When I tell this to clients sitting across the desk from me, I get push-back. People want to hear that they can have what they see as the most reasonable option. In some cases, as mentioned, the executor doesn't even get a chance to get started before beneficiaries decide he or she won't cut it. But you cannot have an executor removed because you predict that he or she will be bad at it.

This is for two reasons. One is that being named as an executor is a right given to the executor by the testator. The executor has the right to administer the estate until it is proven that he or she can't do the job and has messed up in a big way.

The second reason is that the court's job is not to change what's in the will; the court's job is to ensure that the will is followed. It always baffles me when a beneficiary insists that every word of the clause giving them an inheritance must be followed but the part about the executor should be changed. You have to follow the whole will and not just the parts you like.

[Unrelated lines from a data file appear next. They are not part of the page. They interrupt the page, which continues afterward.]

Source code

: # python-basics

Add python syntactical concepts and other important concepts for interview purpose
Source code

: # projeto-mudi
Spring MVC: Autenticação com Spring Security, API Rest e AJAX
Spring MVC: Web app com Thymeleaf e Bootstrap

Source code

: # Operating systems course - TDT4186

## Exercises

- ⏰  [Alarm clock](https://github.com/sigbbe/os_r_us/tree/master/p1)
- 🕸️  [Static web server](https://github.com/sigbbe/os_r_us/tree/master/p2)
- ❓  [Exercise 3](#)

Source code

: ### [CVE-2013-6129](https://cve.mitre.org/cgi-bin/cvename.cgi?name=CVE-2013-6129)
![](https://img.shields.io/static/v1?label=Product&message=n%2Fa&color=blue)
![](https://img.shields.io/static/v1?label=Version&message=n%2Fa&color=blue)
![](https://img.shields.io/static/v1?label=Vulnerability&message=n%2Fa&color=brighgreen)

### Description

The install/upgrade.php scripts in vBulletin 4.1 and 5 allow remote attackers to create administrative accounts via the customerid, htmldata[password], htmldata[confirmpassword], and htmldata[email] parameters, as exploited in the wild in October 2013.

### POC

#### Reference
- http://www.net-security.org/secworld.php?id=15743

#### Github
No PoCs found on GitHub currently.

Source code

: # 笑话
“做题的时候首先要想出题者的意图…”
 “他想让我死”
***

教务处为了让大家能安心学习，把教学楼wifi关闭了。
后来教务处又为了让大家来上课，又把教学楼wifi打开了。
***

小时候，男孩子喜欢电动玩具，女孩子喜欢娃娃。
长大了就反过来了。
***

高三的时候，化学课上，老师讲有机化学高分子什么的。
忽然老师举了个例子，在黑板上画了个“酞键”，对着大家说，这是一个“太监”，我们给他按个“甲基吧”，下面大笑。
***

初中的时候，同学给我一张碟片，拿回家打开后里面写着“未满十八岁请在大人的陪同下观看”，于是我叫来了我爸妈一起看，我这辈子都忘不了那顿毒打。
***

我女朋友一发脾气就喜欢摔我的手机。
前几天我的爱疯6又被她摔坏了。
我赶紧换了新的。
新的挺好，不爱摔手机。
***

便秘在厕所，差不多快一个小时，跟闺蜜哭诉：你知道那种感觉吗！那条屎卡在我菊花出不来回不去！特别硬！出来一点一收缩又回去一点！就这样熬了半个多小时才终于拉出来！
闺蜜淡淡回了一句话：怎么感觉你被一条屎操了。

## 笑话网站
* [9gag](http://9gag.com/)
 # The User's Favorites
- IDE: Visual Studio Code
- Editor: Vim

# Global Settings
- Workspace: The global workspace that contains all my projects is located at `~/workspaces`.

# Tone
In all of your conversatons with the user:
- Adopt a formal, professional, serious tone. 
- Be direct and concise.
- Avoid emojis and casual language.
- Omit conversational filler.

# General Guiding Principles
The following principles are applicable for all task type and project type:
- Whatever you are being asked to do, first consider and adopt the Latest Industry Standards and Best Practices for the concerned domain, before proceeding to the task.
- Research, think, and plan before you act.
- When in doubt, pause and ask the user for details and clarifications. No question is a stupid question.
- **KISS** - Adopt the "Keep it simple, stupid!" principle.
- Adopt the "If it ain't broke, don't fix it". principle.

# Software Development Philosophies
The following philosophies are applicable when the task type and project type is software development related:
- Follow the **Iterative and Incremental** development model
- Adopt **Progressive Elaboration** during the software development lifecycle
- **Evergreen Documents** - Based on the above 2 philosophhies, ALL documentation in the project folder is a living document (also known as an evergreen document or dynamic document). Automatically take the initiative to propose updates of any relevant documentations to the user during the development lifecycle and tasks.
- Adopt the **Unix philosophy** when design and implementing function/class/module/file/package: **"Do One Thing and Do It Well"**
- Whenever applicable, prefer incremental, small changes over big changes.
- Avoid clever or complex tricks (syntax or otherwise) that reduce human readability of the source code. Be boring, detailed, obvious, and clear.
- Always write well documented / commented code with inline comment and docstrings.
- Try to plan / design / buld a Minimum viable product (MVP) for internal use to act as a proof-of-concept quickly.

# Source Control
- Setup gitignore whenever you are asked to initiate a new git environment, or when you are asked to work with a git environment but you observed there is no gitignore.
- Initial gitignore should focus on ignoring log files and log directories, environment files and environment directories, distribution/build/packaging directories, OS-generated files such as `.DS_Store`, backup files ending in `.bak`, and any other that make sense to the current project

So when can a beneficiary ask a court to remove an executor and have a reasonable chance of success? The case can be won when there has been a breach of the executor's duties. This usually means that money is missing, that the executor is making costly mistakes due to foolish choices, that the estate is dragging on for years for no reason, or that the executor is acting in his own interests and not that of the estate. The bottom line is what is best for the estate. If you have evidence to support one of these claims, you might have success.

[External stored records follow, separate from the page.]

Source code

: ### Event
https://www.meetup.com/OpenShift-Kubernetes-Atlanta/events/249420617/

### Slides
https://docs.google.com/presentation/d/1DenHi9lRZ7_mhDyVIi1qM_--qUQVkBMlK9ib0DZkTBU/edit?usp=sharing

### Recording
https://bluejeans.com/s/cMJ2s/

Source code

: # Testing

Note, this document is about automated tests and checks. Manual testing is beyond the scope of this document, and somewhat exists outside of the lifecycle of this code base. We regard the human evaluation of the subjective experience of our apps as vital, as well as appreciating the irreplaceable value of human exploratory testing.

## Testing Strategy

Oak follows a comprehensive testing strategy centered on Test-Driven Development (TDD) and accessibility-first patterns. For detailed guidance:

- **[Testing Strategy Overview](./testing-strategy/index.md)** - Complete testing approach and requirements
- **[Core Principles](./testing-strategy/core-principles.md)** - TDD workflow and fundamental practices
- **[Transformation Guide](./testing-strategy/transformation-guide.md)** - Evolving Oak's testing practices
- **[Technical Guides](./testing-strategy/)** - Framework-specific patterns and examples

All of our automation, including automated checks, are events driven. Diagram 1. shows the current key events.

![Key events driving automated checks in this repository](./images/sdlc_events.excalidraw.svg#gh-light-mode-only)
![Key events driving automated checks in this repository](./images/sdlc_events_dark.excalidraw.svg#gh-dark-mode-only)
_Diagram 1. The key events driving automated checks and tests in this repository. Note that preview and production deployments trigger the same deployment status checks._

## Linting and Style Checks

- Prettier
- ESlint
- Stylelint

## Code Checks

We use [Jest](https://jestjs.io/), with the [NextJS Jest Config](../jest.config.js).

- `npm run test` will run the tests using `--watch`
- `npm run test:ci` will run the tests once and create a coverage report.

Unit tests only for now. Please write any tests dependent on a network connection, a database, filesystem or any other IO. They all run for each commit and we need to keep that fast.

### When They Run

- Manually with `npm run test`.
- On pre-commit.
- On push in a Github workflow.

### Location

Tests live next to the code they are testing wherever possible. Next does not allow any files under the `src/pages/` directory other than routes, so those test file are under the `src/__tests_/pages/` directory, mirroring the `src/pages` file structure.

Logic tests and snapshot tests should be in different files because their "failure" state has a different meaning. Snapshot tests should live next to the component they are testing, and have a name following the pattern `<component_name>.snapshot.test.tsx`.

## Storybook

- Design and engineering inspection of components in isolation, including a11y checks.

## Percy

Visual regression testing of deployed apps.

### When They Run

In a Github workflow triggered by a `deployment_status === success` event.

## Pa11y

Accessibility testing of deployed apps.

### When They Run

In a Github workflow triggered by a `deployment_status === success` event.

The most common situation that I've seen is that the beneficiaries and the executor are fighting so constantly and so bitterly that the estate is at a standstill. In that case, the court will normally remove the executor and appoint a neutral third party. It is highly unlikely that in the case of disputing parties, the court is going to sub in a beneficiary because the fight is just going to go on.

The take-away from this post is that it's not easy to persuade a court to remove an executor, but sometimes it's the best solution for an estate that has gone off the rails.